O Senhor ressuscitou!

  



DOMINGO DE PÁSCOA DA RESSURREIÇÃO DO SENHOR

L1: At 10, 34a. 37-43; Sal 117 (118), 1-2. 16ab-17. 22-23
L2: Col 3, 1-4 ou 1 Cor 5, 6b-8
Ev: Jo 20, 1-9


Celebramos o Domingo de Páscoa do Senhor, da vitória do amor de Deus sobre a morte e a injustiça. Diz a sequência pascal deste dia: «A morte e a vida travaram um admirável combate: depois de morto, vive e reina o Autor da vida.» O mistério pascal de Cristo constitui para nós a referência central da nossa fé, onde o testemunho do amor de Deus é levado ao extremo. Deus, que cria todas as coisas no Seu Filho, renova-nos na morte e ressurreição de Jesus.  

Abraçar a cruz de Cristo é por isso assumir e confiar que os limites da nossa existência não têm a última palavra, mas dá-nos a experiência de que o Bem é mais forte que o poder das trevas. Pedro explica na casa de Cornélio, como ouvíamos na primeira leitura, que Jesus viveu com a força do Espírito Santo, ou seja, com o seu dinamismo, que o tornou capaz de fazer acontecer o bem. E é desta grande vitória que nós somos testemunhas e que agora anunciamos. Para nós hoje esta vitória alcança-nos pelo Espírito Santo, que é derramado nos nossos corações, para testemunharmos a sua força em nós. 

A ressurreição não é por isso apenas uma reanimação. É uma nova forma de vida, que não nasce de uma vitória sobre a humanidade, mas que fica como uma fonte sempre corrente, da qual nos é dado beber de uma água nova para transformar os sentimentos do nosso coração. Nada em nós em negado, sendo que a vida com Cristo gera uma nova disposição de coração, para Deus e para aqueles que percorrem o nosso dia-a-dia. 

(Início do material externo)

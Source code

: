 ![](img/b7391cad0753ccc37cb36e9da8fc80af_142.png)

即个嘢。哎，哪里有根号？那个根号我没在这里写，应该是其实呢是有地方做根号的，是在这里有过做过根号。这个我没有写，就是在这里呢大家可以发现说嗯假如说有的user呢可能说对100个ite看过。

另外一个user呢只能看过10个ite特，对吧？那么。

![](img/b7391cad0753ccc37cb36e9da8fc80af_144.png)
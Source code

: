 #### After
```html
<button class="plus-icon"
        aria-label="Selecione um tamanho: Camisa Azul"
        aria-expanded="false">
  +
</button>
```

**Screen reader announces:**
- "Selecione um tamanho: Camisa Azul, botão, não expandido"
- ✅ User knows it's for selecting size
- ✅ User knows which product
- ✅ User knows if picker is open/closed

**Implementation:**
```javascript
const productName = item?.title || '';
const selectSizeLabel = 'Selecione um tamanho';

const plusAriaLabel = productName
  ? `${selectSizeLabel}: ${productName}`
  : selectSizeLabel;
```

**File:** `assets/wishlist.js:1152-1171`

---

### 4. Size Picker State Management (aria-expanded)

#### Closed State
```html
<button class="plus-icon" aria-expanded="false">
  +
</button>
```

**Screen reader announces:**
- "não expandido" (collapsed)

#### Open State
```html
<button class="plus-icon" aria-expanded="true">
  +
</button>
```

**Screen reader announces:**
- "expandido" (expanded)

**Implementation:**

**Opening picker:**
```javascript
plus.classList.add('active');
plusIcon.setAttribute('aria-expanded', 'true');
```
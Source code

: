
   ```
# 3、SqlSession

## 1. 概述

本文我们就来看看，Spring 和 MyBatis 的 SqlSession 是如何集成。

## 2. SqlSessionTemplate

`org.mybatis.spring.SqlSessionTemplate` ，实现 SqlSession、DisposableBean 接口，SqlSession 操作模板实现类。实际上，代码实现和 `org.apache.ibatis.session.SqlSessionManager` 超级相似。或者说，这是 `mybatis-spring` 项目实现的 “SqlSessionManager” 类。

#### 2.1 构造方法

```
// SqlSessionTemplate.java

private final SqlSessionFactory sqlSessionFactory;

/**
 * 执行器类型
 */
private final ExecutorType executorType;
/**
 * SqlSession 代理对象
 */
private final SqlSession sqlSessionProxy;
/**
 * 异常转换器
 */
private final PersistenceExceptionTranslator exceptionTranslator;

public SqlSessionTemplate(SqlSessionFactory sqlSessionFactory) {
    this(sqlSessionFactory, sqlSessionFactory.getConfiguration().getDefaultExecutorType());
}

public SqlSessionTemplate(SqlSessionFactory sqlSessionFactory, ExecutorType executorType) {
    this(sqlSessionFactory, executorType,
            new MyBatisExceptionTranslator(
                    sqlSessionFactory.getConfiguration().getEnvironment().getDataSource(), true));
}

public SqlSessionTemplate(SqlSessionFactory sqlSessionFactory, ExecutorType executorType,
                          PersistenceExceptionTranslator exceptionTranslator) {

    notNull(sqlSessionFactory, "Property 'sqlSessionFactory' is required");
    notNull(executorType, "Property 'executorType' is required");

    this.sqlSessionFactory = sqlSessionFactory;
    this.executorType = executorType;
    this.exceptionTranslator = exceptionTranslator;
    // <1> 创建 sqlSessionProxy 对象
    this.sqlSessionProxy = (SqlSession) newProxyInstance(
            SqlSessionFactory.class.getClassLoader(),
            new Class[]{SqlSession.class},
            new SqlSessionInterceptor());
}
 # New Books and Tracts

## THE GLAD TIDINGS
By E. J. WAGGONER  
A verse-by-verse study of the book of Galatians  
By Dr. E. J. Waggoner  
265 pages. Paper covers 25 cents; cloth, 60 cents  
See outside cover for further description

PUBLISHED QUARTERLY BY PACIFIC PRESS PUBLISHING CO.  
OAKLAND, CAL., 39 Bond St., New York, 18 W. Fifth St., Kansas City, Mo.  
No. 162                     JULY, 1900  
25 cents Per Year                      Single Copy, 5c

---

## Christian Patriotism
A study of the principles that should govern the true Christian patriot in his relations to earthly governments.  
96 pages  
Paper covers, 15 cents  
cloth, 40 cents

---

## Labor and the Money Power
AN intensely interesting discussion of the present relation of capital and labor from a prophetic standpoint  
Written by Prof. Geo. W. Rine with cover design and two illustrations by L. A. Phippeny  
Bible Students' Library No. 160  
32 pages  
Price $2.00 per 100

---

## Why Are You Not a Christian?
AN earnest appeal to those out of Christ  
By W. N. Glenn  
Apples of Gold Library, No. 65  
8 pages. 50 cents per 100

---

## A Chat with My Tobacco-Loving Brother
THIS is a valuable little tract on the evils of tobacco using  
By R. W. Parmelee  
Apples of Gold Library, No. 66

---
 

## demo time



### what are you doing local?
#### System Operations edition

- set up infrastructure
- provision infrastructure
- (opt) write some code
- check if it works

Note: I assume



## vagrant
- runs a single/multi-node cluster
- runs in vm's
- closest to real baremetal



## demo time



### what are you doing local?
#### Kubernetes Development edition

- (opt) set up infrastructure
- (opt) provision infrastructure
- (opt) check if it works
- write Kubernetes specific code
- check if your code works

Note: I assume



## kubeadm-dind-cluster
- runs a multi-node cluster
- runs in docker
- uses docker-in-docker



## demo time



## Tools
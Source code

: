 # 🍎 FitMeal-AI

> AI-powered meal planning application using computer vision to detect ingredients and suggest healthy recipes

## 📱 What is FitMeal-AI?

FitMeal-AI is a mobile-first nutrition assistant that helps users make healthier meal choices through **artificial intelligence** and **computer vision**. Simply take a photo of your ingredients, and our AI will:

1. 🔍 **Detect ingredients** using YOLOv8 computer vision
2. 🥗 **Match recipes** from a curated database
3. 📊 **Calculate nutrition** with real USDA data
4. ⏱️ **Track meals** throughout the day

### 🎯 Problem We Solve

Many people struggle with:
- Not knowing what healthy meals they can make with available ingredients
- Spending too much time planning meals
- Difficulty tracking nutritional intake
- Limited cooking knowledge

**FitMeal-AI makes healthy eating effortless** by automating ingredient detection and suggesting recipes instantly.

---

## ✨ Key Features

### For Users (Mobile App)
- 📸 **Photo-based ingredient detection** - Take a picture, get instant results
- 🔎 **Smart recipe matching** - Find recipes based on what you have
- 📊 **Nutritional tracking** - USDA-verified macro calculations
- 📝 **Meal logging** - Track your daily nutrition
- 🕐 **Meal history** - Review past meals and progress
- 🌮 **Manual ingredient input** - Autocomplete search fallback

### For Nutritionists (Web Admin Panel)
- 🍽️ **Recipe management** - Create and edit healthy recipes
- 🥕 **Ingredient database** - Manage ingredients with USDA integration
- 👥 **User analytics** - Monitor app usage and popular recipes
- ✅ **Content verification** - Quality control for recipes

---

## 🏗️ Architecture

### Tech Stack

O Evangelho que escutamos hoje referia várias vezes os olhares que se cruzam com o sepulcro, como um convite a aprofundarmos a fé para que esta alcance o nosso coração e a nossa inteligência, e se torne uma experiência de Deus transformadora.

Em primeiro lugar surge Maria Madalena, que vai ao sepulcro, e vê (Blepo), observa, ainda no escuro, a pedra removida; este é um ver de fora, sem tentar compreender o que ali se passou. Surgem depois os discípulos, em que Pedro segue o discípulo predileto, aquele que tinha estado junto à cruz. Este ver de Pedro (theoreo), é um ver de quem teoriza, é um olhar que reconhece sinais admiráveis e formula o que pode ter acontecido, que se questiona diante do enigma – “o que aconteceu?” -, mas que ainda não gera confiança. Já o discípulo predilecto vê (idein), consegue ver os sinais do crucificado na sua identidade e, por isso diz o texto, começa a acreditar, ou seja, começa a entrar na alegria do Senhor, que venceu a morte e o mal. 

Mas este relato é um relato que tem por objetivo entrar no coração do mistério de Cristo. É por isso que o Evangelho de João voltará a Maria Madalena, que posteriormente ao encontro com Cristo, no qual foi tratada pelo seu nome: "Maria!" vai testemunhar com alegria, "Eu vi o Senhor". Todavia, esta é a visão do coração (horao), e por isso anuncia Cristo a partir da luz que a acompanha dentro de si . 

É este anúncio que nasce da boca dos apóstolos e da Tradição da Igreja. Cristo morreu e ressuscitou por nós, para que acreditássemos nele e pudéssemos fazer a experiência de uma renovada forma de vida. É aqui que se enraíza a alegria cristã, como ocasião para entrar e renovar a nossa vida.